Looney struck lucky - on his quest he found just one single published poem by Oxford, 'Women', which conformed to his checklist of characteristics. This was the clue which he followed up relentlessly.

There's a two volume American edition of 1975, edited by Ruth Lloyd Miller, which of course has added material - including a good piece by a Captain Ward, pointing out that there was war with Spain at the time and that as a result there was widespread poverty, famine, and high food prices. The 'merrie England' stuff as in 'Shakespeare in Love' is fnatasy. Miller's volumes are lavishly produced with may monochrome and colour reproductions of portraits etc.

However; I do have something of a warning. De Vere put his own life story into his plays and sonnets. As you come to understand 'Shakespeare' it becomes clear that de Vere was an aristocrat obsessed by his own sidelining - he was a monstrous egotist. His work describes Elizabeth's court with unsparing accuracy, but beneath it all is an aristocratic world view with no room for the masses - unless they are amusing writer/actor types.

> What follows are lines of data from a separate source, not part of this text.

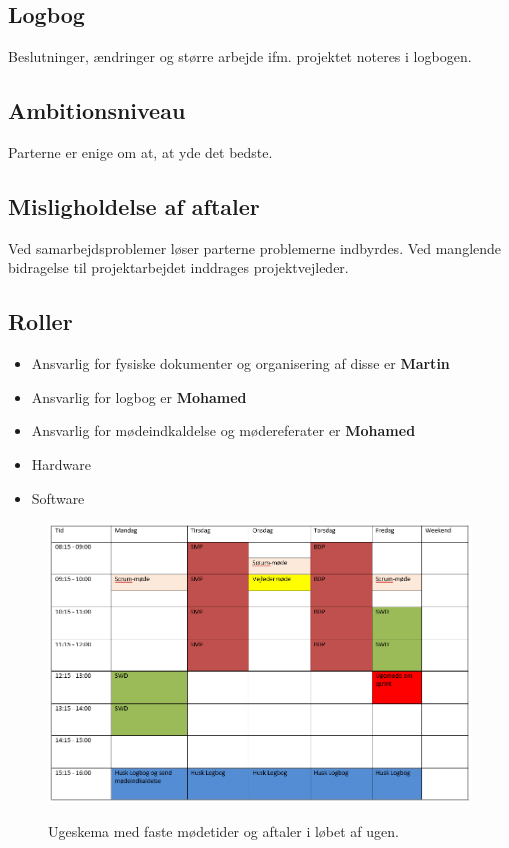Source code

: \documentclass[main.tex]{subfiles}
\begin{document}
\subsection*{Logbog}
Beslutninger, ændringer og større arbejde ifm. projektet noteres i logbogen. 

\subsection*{Ambitionsniveau}
Parterne er enige om at, at yde det bedste. 
 
\subsection*{Misligholdelse af aftaler}
Ved samarbejdsproblemer løser parterne problemerne indbyrdes. 
Ved manglende bidragelse til projektarbejdet inddrages projektvejleder.

 
\subsection*{Roller}
\begin{itemize}
\item Ansvarlig for fysiske dokumenter og organisering af disse er \textbf{Martin}
\item Ansvarlig for logbog er \textbf{Mohamed}
\item Ansvarlig for mødeindkaldelse og mødereferater er \textbf{Mohamed}
\item{Hardware}
\item{Software}
\end{itemize}

\begin{figure}[H]
\centering
{\includegraphics[width=16cm]
{Figure/Ugeplan}}
\caption{Ugeskema med faste mødetider og aftaler i løbet af ugen.}
\label{ugeplan}
\end{figure}
\end{document}
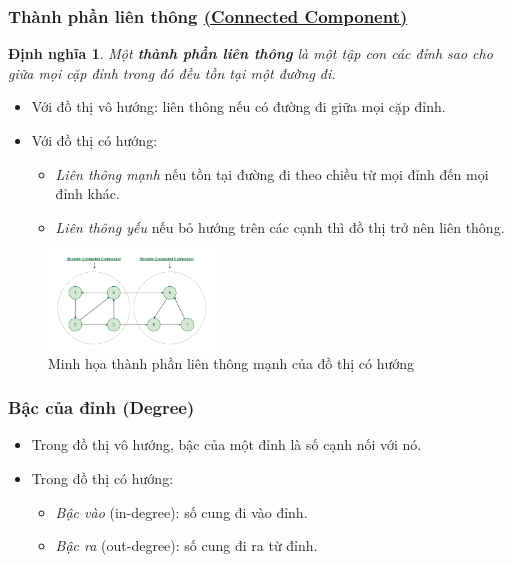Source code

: \documentclass{article}
\newtheorem{dinhnghia}{Định nghĩa}
\begin{document}
\subsubsection{Thành phần liên thông \href{https://www.geeksforgeeks.org/dsa/strongly-connected-components/}{(Connected Component)}}
\begin{dinhnghia}

    Một \textbf{thành phần liên thông} là một tập con các đỉnh sao cho giữa mọi cặp đỉnh trong đó đều tồn tại một đường đi.
\end{dinhnghia}
    
\begin{itemize}
    \item Với đồ thị vô hướng: liên thông nếu có đường đi giữa mọi cặp đỉnh.
    \item Với đồ thị có hướng:
        \begin{itemize}
            \item \textit{Liên thông mạnh} nếu tồn tại đường đi theo chiều từ mọi đỉnh đến mọi đỉnh khác.
            \item \textit{Liên thông yếu} nếu bỏ hướng trên các cạnh thì đồ thị trở nên liên thông.
        \end{itemize}
\end{itemize}

\begin{figure}[H]
    \centering
    \includegraphics[width=0.4\textwidth]{img/b1/SCC.png}
    \caption{Minh họa thành phần liên thông mạnh của đồ thị có hướng}
    \label{SCC}
\end{figure}

\subsubsection{Bậc của đỉnh (Degree)}
\begin{itemize}
    \item Trong đồ thị vô hướng, bậc của một đỉnh là số cạnh nối với nó.
    \item Trong đồ thị có hướng:
        \begin{itemize}
            \item \textit{Bậc vào} (in-degree): số cung đi vào đỉnh.
            \item \textit{Bậc ra} (out-degree): số cung đi ra từ đỉnh.
        \end{itemize}
\end{itemize}
\end{document}
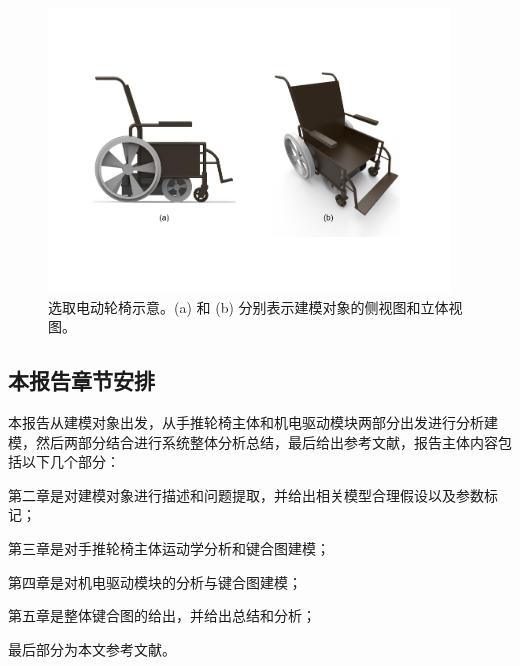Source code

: \begin{figure}[!h]
	\centering
	\includegraphics[width=0.95\textwidth]{fig/PW_rendering.pdf}
	\caption{选取电动轮椅示意。(a) 和 (b) 分别表示建模对象的侧视图和立体视图。}\label{fig:PW_rendering}
\end{figure}

\subsection{本报告章节安排}

本报告从建模对象出发，从手推轮椅主体和机电驱动模块两部分出发进行分析建模，然后两部分结合进行系统整体分析总结，最后给出参考文献，报告主体内容包括以下几个部分：

第二章是对建模对象进行描述和问题提取，并给出相关模型合理假设以及参数标记；

第三章是对手推轮椅主体运动学分析和键合图建模；

第四章是对机电驱动模块的分析与键合图建模；

第五章是整体键合图的给出，并给出总结和分析；

最后部分为本文参考文献。
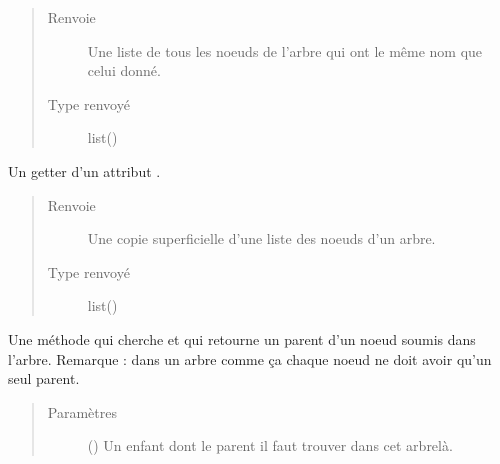 \documentclass[letterpaper,10pt,french]{sphinxmanual}
\begin{document}
\begin{fulllineitems}
\begin{fulllineitems}
\begin{quote}
\begin{description}
\item[{Renvoie}] \leavevmode
{} \textendash{} Une liste de tous les noeuds de l’arbre qui ont le même nom que celui donné.

\item[{Type renvoyé}] \leavevmode
list({\hyperref[\detokenize{index:StrategyTree.NodeST}]{}})

\end{description}\end{quote}

\end{fulllineitems}


\begin{fulllineitems}
\label{\detokenize{index:StrategyTree.StrategyTree.get_nodes}}
Un getter d’un attribut .
\begin{quote}\begin{description}
\item[{Renvoie}] \leavevmode
{} \textendash{} Une copie superficielle d’une liste des noeuds d’un arbre.

\item[{Type renvoyé}] \leavevmode
list({\hyperref[\detokenize{index:StrategyTree.NodeST}]{}})

\end{description}\end{quote}

\end{fulllineitems}


\begin{fulllineitems}
\label{\detokenize{index:StrategyTree.StrategyTree.get_parent}}
Une méthode qui cherche et qui retourne un parent d’un noeud soumis dans l’arbre. Remarque : dans un arbre comme
ça chaque noeud ne doit avoir qu’un seul parent.
\begin{quote}\begin{description}
\item[{Paramètres}] \leavevmode
{} () \textendash{} Un enfant dont le parent il faut trouver dans cet arbre\sphinxhyphen{}là.


\end{description}
\end{quote}
\end{fulllineitems}
\end{fulllineitems}
\end{document}
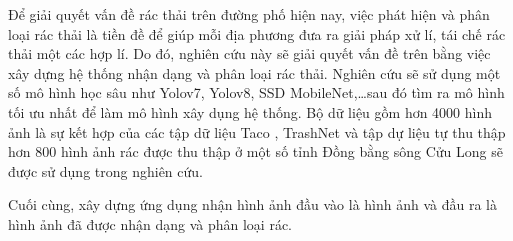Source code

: \documentclass[./thesis.tex]{subfiles}
\begin{document}

{\fontsize{13}{12} \selectfont
Để giải quyết vấn đề rác thải trên đường phố hiện nay, việc phát hiện và phân loại rác thải là tiền đề để giúp mỗi địa phương đưa ra giải pháp xử lí, tái chế rác thải một các hợp lí.
Do đó, nghiên cứu này sẽ giải quyết vấn đề trên bằng việc xây dựng hệ thống nhận dạng và phân loại rác thải. Nghiên cứu sẽ sử dụng một số mô hình học sâu như Yolov7, Yolov8, SSD MobileNet,\dots sau đó tìm ra mô hình tối ưu nhất để làm mô hình xây dụng hệ thống. Bộ dữ liệu gồm hơn 4000 hình ảnh là sự kết hợp của các tập dữ liệu Taco \cite{proença2020taco}, TrashNet \cite{yang2016classification} và tập dự liệu tự thu thập hơn 800 hình ảnh rác được thu thập ở một số tỉnh Đồng bằng sông Cửu Long sẽ được sử dụng trong nghiên cứu.


Cuối cùng, xây dựng ứng dụng nhận hình ảnh đầu vào là hình ảnh và đầu ra là hình ảnh đã được nhận dạng và phân loại rác.
}
\bigskip



\end{document}
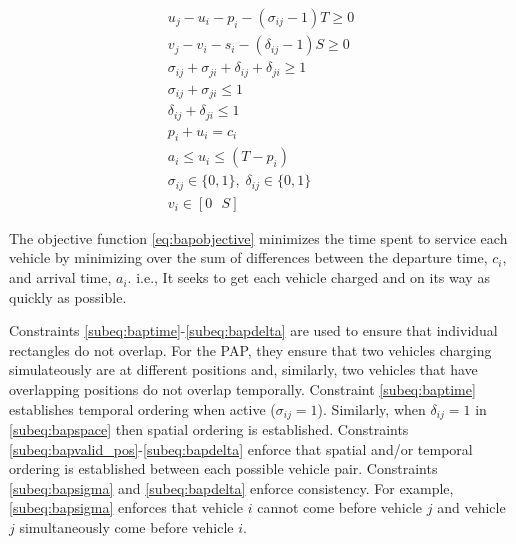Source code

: \documentclass[letterpaper, 10pt, conference]{IEEEtran}
\begin{document}
\begin{subequations}
\label{eq:bapconstrs}
\begin{align}
    u_j - u_i - p_i - (\sigma_{ij} - 1)T \geq 0                   \label{subeq:baptime}         \\
    v_j - v_i - s_i - (\delta_{ij} - 1)S \geq 0                   \label{subeq:bapspace}        \\
    \sigma_{ij} + \sigma_{ji} + \delta_{ij} + \delta_{ji} \geq 1  \label{subeq:bapvalid_pos}    \\
    \sigma_{ij} + \sigma_{ji} \leq 1                              \label{subeq:bapsigma}        \\
    \delta_{ij} + \delta_{ji} \leq 1                              \label{subeq:bapdelta}        \\
    p_i + u_i = c_i                                               \label{subeq:bapdetach}       \\
    a_i \leq u_i \leq (T - p_i)                                   \label{subeq:bapvalid_starts} \\
    \sigma_{ij} \in \{0,1\},\;\delta_{ij} \in \{0,1\}\;           \label{subeq:bapsdspace}      \\
    v_i \in [0 \mbox{ } S ]                                       \label{subeq:bapvspace}
\end{align}
\end{subequations}

\noindent

% 


The objective function \eqref{eq:bapobjective} minimizes the time spent to service each vehicle by minimizing over the
sum of differences between the departure time, $c_i$, and arrival time, $a_i$. i.e., It seeks to get each vehicle charged and on its way as quickly as possible.

Constraints \ref{subeq:baptime}-\ref{subeq:bapdelta} are used to ensure that individual rectangles do not overlap. For the PAP, they ensure that two vehicles charging simulateously are at different positions and, similarly, two vehicles that have overlapping positions do not overlap temporally. Constraint \eqref{subeq:baptime} establishes temporal ordering when active ($\sigma_{ij}=1$). Similarly, when $\delta_{ij} =1$ in \eqref{subeq:bapspace} then spatial ordering is established. Constraints \ref{subeq:bapvalid_pos}-\ref{subeq:bapdelta} enforce that spatial and/or temporal ordering is established between each possible vehicle pair. Constraints \eqref{subeq:bapsigma} and \eqref{subeq:bapdelta} enforce consistency. For example, \eqref{subeq:bapsigma} enforces that vehicle $i$ cannot come before vehicle $j$ and vehicle $j$ simultaneously come before vehicle $i$.
\end{document}
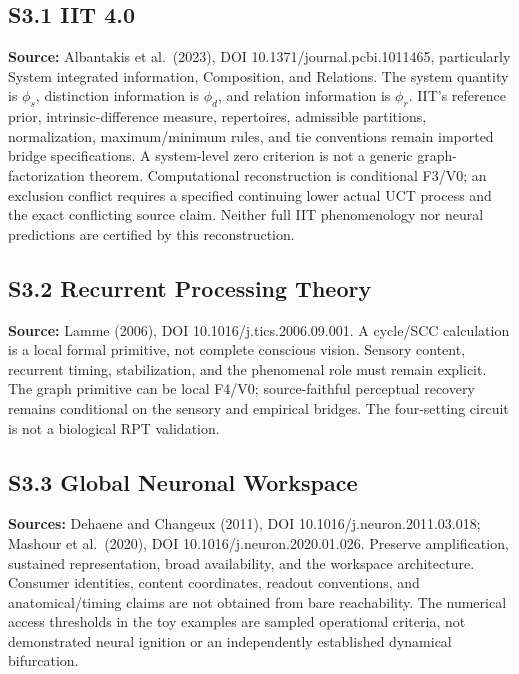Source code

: \documentclass[
  11pt,
  a4paper,
]{article}
\begin{document}
\hypertarget{s3.1-iit-4.0}{%
\subsection{S3.1 IIT 4.0}\label{s3.1-iit-4.0}}

\textbf{Source:} Albantakis et al.~(2023), DOI
10.1371/journal.pcbi.1011465, particularly System integrated
information, Composition, and Relations. The system quantity is
\(\phi_s\), distinction information is \(\phi_d\), and relation
information is \(\phi_r\). IIT's reference prior, intrinsic-difference
measure, repertoires, admissible partitions, normalization,
maximum/minimum rules, and tie conventions remain imported bridge
specifications. A system-level zero criterion is not a generic
graph-factorization theorem. Computational reconstruction is conditional
F3/V0; an exclusion conflict requires a specified continuing lower
actual UCT process and the exact conflicting source claim. Neither full
IIT phenomenology nor neural predictions are certified by this
reconstruction.

\hypertarget{s3.2-recurrent-processing-theory}{%
\subsection{S3.2 Recurrent Processing
Theory}\label{s3.2-recurrent-processing-theory}}

\textbf{Source:} Lamme (2006), DOI 10.1016/j.tics.2006.09.001. A
cycle/SCC calculation is a local formal primitive, not complete
conscious vision. Sensory content, recurrent timing, stabilization, and
the phenomenal role must remain explicit. The graph primitive can be
local F4/V0; source-faithful perceptual recovery remains conditional on
the sensory and empirical bridges. The four-setting circuit is not a
biological RPT validation.

\hypertarget{s3.3-global-neuronal-workspace}{%
\subsection{S3.3 Global Neuronal
Workspace}\label{s3.3-global-neuronal-workspace}}

\textbf{Sources:} Dehaene and Changeux (2011), DOI
10.1016/j.neuron.2011.03.018; Mashour et al.~(2020), DOI
10.1016/j.neuron.2020.01.026. Preserve amplification, sustained
representation, broad availability, and the workspace architecture.
Consumer identities, content coordinates, readout conventions, and
anatomical/timing claims are not obtained from bare reachability. The
numerical access thresholds in the toy examples are sampled operational
criteria, not demonstrated neural ignition or an independently
established dynamical bifurcation.
\end{document}

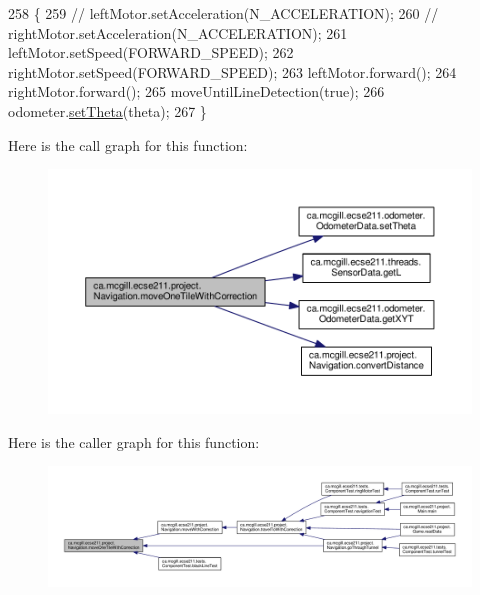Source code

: \begin{DoxyCode}
258                                                       \{
259     \textcolor{comment}{// leftMotor.setAcceleration(N\_ACCELERATION);}
260     \textcolor{comment}{// rightMotor.setAcceleration(N\_ACCELERATION);}
261     leftMotor.setSpeed(FORWARD\_SPEED);
262     rightMotor.setSpeed(FORWARD\_SPEED);
263     leftMotor.forward();
264     rightMotor.forward();
265     moveUntilLineDetection(\textcolor{keyword}{true});
266     odometer.\hyperlink{classca_1_1mcgill_1_1ecse211_1_1odometer_1_1_odometer_data_a419b8f07c2c5374411c8e62298e9a402}{setTheta}(theta);
267   \}
\end{DoxyCode}
Here is the call graph for this function\+:\nopagebreak
\begin{figure}[H]
\begin{center}
\leavevmode
\includegraphics[width=350pt]{classca_1_1mcgill_1_1ecse211_1_1project_1_1_navigation_afbe677941e2bd44e35452e1eff508ae9_cgraph}
\end{center}
\end{figure}
Here is the caller graph for this function\+:\nopagebreak
\begin{figure}[H]
\begin{center}
\leavevmode
\includegraphics[width=350pt]{classca_1_1mcgill_1_1ecse211_1_1project_1_1_navigation_afbe677941e2bd44e35452e1eff508ae9_icgraph}
\end{center}
\end{figure}
\mbox{\label{classca_1_1mcgill_1_1ecse211_1_1project_1_1_navigation_a48eeb9ae2da23664421e8da5642054c7}}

A further point: the 'Shakspere' mythology has been guarded by a ridiculous corps of professional careerists. To this date, this still applies, though possibly the USA is shedding this absurd skin more successfully that Britain. However, a similar pattern is appearing amongst the Oxfordians, who have their own ring of paid journals and publications and speakers. I tried to get a 50 minute speech by Burford/Beauclerk on Youtube, to help diffuse the message more widely. He didn't want it up there, possibly on copyright grounds, or because he considered it lacklustre, though in my view it was an excellent introductory overview. Most of the content was Looney, paraphased.

6 of 6 people found the following review helpful.
Seminal work - just too bad it's so poorly edited
By Russael
This is a must read book, but unfortunately this version is marred badly by typographical errors. In a book where close reading of poetry is so central to the argument, the many, many errors mean that it is impossible to follow the proof except in a general sense. I am frustrated. Over and over Google advertises it was they who destroyed this book. Really badly done.